4.2 The size of ensemble

As discussed in Sect. 3, we proved that the number of component classifiers has positive impact on ensemble performance for both majority voting and weighted majority voting. However, this contradicts the assertion in Bonab and Can (2019): for a multi-classification problem with k classes, k is the ideal number of base classifiers to constitute an optimum ensemble by weighted majority voting. Let us analyse this further.

Example 6

Consider a classification problem with two classes and three base classifiers. One instance is shown in the figure below. Weighted majority voting is used for combination.

figure b

In the figure above, it shows a two-dimensional space with three points \(S^1\), \(S^2\), \(S^3\) to be a combination. The ideal point is O. We can see that combining three points can lead to the optimal results of zero distance than fusing any two. Therefore, in this example the assertion in Bonab and Can (2019) even does not hold at the instance level. However, as shown in this example, for a n dimensional space, \(n+1\) independent points are enough. \(\square\)

We may add some restrictions to the points involved. For example, for a binary classification problem, we let all the points to be on the line segment of [0,1] and [1,0]. The ideal point is either [1,0] or [0,1]. In this way, a maximum of two points are needed for the optimal fusion results. In the figure below, any two of the three points \(S^1\), \(S^2\), and \(S^3\) are competent for this task.

figure c

Anyhow, the assertation at the instance level is not very useful. To consider the problem in a more realistic way, we need to look at it at the dataset level. A dataset usually comprises at least a good number of instances. If we consider three instances with a binary classification problem, then the dimensionality of the dataset-level geometric framework is up to 2*3=6, and not 2 any more. If the dataset has more instances, then we may include even more independent classifiers. With an increased number of base classifiers, we will likely get better ensemble performance (Corollary 7.1).

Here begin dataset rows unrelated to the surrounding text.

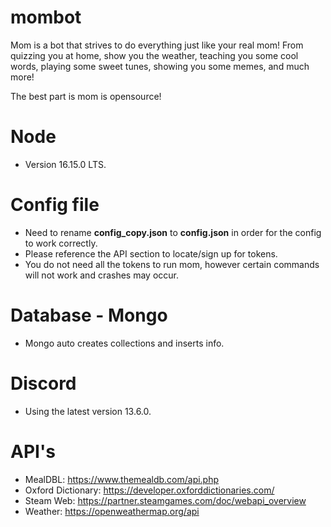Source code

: # mombot

Mom is a bot that strives to do everything just like your real mom! From quizzing you at home, show you the weather, teaching you some cool words, playing some sweet tunes, showing you some memes, and much more!

The best part is mom is opensource!

# Node

- Version 16.15.0 LTS.

# Config file

- Need to rename **config_copy.json** to **config.json** in order for the config to work correctly.
- Please reference the API section to locate/sign up for tokens.
- You do not need all the tokens to run mom, however certain commands will not work and crashes may occur.

# Database - Mongo

- Mongo auto creates collections and inserts info.

# Discord

- Using the latest version 13.6.0.

# API's

- MealDBL: https://www.themealdb.com/api.php
- Oxford Dictionary: https://developer.oxforddictionaries.com/
- Steam Web: https://partner.steamgames.com/doc/webapi_overview
- Weather: https://openweathermap.org/api
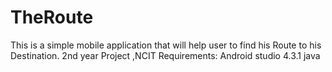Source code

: # TheRoute
This is a simple mobile application that will help user to find his Route to his Destination.
2nd year Project ,NCIT
Requirements:
Android studio 4.3.1
java
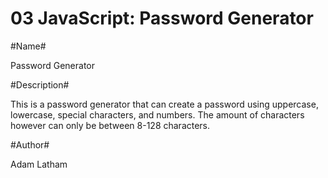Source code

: # 03 JavaScript: Password Generator

#Name#

Password Generator

#Description#

This is a password generator that can create a password using uppercase, lowercase, special characters, and numbers. The amount of characters however can only be between 8-128 characters.

#Author#

Adam Latham

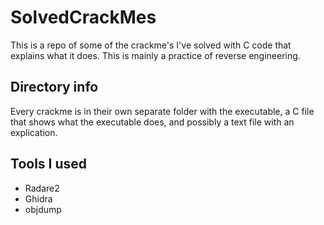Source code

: # SolvedCrackMes

This is a repo of some of the crackme's I've solved with C code that explains what it does. This is mainly a practice of reverse engineering.

## Directory info

Every crackme is in their own separate folder with the executable, a C file that shows what the executable does, and possibly a text file with an explication. 

## Tools I used

- Radare2
- Ghidra
- objdump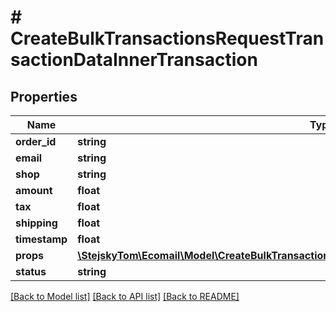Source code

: # # CreateBulkTransactionsRequestTransactionDataInnerTransaction

## Properties

Name | Type | Description | Notes
------------ | ------------- | ------------- | -------------
**order_id** | **string** |  | [optional]
**email** | **string** |  | [optional]
**shop** | **string** |  | [optional]
**amount** | **float** |  | [optional]
**tax** | **float** |  | [optional]
**shipping** | **float** |  | [optional]
**timestamp** | **float** |  | [optional]
**props** | [**\StejskyTom\Ecomail\Model\CreateBulkTransactionsRequestTransactionDataInnerTransactionProps**](CreateBulkTransactionsRequestTransactionDataInnerTransactionProps.md) |  | [optional]
**status** | **string** |  | [optional]

[[Back to Model list]](../../README.md#models) [[Back to API list]](../../README.md#endpoints) [[Back to README]](../../README.md)
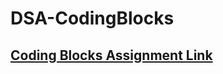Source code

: # DSA-CodingBlocks 

<h2><a href="https://hack.codingblocks.com/app/contests/2883">Coding Blocks Assignment Link</a></h2>

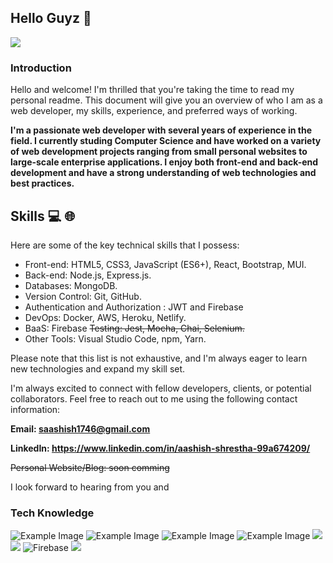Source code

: ## Hello Guyz :wave:

![](https://komarev.com/ghpvc/?username=saashish7070)
### **Introduction**

Hello and welcome! I'm thrilled that you're taking the time to read my personal readme. This document will give you an overview of who I am as a web developer, my skills, experience, and preferred ways of working.

**I'm a passionate web developer with several years of experience in the field. I currently studing Computer Science and have worked on a variety of web development projects ranging from small personal websites to large-scale enterprise applications. I enjoy both front-end and back-end development and have a strong understanding of web technologies and best practices.**

## Skills :computer: :globe_with_meridians:

Here are some of the key technical skills that I possess:

- Front-end: HTML5, CSS3, JavaScript (ES6+), React, Bootstrap, MUI.
- Back-end: Node.js, Express.js.
- Databases:  MongoDB.
- Version Control: Git, GitHub.
- Authentication and Authorization : JWT and Firebase
- DevOps: Docker, AWS, Heroku, Netlify.
- BaaS: Firebase
~~Testing: Jest, Mocha, Chai, Selenium.~~
- Other Tools: Visual Studio Code, npm, Yarn.

Please note that this list is not exhaustive, and I'm always eager to learn new technologies and expand my skill set.

I'm always excited to connect with fellow developers, clients, or potential collaborators. Feel free to reach out to me using the following contact information:

**Email: saashish1746@gmail.com**

**LinkedIn: https://www.linkedin.com/in/aashish-shrestha-99a674209/**

~~Personal Website/Blog: soon comming~~

I look forward to hearing from you and


### Tech Knowledge

<!-- <img src="https://img.shields.io/badge/python%20-%2314354C.svg?&style=for-the-badge&logo=python&logoColor=white"/> -->
![Example Image](https://img.shields.io/badge/JavaScript-black?style=for-the-badge&logo=javascript)
![Example Image](https://img.shields.io/badge/NodeJS-black?style=for-the-badge&logo=node.js)
![Example Image](https://img.shields.io/badge/ReactJS-black?style=for-the-badge&logo=react)
![Example Image](https://img.shields.io/badge/C%2B%2B-blue?style=for-the-badge&logo=c%2B%2B)
![](https://img.shields.io/badge/Python-3776AB?style=for-the-badge&logo=python&logoColor=white)
![](https://img.shields.io/badge/MongoDB-47A248?style=for-the-badge&logo=mongodb&logoColor=white)
![Firebase](https://img.shields.io/badge/Firebase-orange?style=for-the-badge&logo=firebase)
![](https://img.shields.io/badge/JWT-000000?style=for-the-badge&logo=json-web-tokens&logoColor=white)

On the other hand, we can obtain the same conclusion as Corollary 7.1 even under the instance-level framework. Assume that the whole dataset has n instances. \(F_i\) and \(O_i\) are the fused point and the ideal point for instance \(t_i\), respectively. The optimal weighting for m base classifiers are \(w^1\),\(w^2\),\(\cdots\),\(w^m\). Then we have

$$\begin{aligned} \sum _{i=1}^n{ed(F_i,O_i)}=\sum _{i=1}^{n}\sqrt{\sum _{j=1}^{p}{(\sum _{k=1}^{m}{(w^k*s_{ij}^{k})}-o_{ij})^2}} \end{aligned}$$
(15)

Now one more base classifier is added. We can set a new weighting scheme as \(w_{new}^1=w^1\),\(w_{new}^2=w^2\),\(\cdots\),\(w_{new}^m=w^m\), \(w_{new}^{m+1}=0\).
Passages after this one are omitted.